--- Extracted information Enclosed Below ---

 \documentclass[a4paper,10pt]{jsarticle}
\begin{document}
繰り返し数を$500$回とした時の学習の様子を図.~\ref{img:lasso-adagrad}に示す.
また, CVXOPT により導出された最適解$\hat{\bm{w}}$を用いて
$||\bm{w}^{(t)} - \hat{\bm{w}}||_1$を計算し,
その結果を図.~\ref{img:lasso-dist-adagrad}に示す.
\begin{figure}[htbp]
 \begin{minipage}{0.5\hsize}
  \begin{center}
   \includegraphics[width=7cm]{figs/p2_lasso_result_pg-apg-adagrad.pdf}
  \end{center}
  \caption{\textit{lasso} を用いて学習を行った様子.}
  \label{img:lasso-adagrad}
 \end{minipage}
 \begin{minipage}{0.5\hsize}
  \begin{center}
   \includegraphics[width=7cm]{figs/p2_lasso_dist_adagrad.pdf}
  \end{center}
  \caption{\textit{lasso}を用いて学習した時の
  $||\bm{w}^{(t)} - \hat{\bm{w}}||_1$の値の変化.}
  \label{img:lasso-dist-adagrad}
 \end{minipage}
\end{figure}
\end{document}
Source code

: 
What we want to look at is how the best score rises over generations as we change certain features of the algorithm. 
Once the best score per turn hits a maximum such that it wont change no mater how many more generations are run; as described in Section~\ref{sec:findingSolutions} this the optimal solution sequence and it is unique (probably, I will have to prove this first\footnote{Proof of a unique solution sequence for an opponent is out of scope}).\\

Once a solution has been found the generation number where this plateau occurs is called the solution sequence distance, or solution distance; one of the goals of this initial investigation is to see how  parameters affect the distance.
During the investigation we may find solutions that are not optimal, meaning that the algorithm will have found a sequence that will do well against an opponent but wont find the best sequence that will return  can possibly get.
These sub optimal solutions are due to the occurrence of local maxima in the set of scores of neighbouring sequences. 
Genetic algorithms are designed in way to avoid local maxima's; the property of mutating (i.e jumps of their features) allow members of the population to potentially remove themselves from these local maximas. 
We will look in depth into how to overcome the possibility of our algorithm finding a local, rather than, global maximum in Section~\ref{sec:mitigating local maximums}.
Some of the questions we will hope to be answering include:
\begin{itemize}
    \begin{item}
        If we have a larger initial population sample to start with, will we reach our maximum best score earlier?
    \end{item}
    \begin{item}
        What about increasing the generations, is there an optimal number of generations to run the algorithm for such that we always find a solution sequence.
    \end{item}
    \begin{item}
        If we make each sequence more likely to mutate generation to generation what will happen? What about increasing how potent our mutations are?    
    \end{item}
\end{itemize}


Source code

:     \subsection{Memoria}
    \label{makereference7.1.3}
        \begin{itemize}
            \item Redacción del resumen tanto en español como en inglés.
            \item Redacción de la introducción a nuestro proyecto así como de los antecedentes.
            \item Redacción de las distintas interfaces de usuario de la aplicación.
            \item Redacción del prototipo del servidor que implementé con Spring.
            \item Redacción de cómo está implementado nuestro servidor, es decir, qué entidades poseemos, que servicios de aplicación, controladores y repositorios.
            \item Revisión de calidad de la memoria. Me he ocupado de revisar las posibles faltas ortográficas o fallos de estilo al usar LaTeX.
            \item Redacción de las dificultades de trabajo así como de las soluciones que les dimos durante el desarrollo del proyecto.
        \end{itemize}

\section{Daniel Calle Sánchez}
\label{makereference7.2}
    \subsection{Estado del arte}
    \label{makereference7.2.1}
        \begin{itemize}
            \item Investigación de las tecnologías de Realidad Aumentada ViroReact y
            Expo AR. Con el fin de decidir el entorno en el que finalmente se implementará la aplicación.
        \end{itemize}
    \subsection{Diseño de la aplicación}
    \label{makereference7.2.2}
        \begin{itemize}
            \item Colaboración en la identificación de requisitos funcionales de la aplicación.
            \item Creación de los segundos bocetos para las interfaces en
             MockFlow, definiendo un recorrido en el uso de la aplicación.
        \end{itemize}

--- End of Enclosed Extracted information ---

» Instructions for the task: In the answer, give the lines from the first line of the data through the line with "Genetic algorithms are", exactly as they appear and with no additions.

» Answer to the problem:
 \documentclass[a4paper,10pt]{jsarticle}
\begin{document}
繰り返し数を$500$回とした時の学習の様子を図.~\ref{img:lasso-adagrad}に示す.
また, CVXOPT により導出された最適解$\hat{\bm{w}}$を用いて
$||\bm{w}^{(t)} - \hat{\bm{w}}||_1$を計算し,
その結果を図.~\ref{img:lasso-dist-adagrad}に示す.
\begin{figure}[htbp]
 \begin{minipage}{0.5\hsize}
  \begin{center}
   \includegraphics[width=7cm]{figs/p2_lasso_result_pg-apg-adagrad.pdf}
  \end{center}
  \caption{\textit{lasso} を用いて学習を行った様子.}
  \label{img:lasso-adagrad}
 \end{minipage}
 \begin{minipage}{0.5\hsize}
  \begin{center}
   \includegraphics[width=7cm]{figs/p2_lasso_dist_adagrad.pdf}
  \end{center}
  \caption{\textit{lasso}を用いて学習した時の
  $||\bm{w}^{(t)} - \hat{\bm{w}}||_1$の値の変化.}
  \label{img:lasso-dist-adagrad}
 \end{minipage}
\end{figure}
\end{document}
Source code

: 
What we want to look at is how the best score rises over generations as we change certain features of the algorithm. 
Once the best score per turn hits a maximum such that it wont change no mater how many more generations are run; as described in Section~\ref{sec:findingSolutions} this the optimal solution sequence and it is unique (probably, I will have to prove this first\footnote{Proof of a unique solution sequence for an opponent is out of scope}).\\

Once a solution has been found the generation number where this plateau occurs is called the solution sequence distance, or solution distance; one of the goals of this initial investigation is to see how  parameters affect the distance.
During the investigation we may find solutions that are not optimal, meaning that the algorithm will have found a sequence that will do well against an opponent but wont find the best sequence that will return  can possibly get.
These sub optimal solutions are due to the occurrence of local maxima in the set of scores of neighbouring sequences. 
Genetic algorithms are designed in way to avoid local maxima's; the property of mutating (i.e jumps of their features) allow members of the population to potentially remove themselves from these local maximas. 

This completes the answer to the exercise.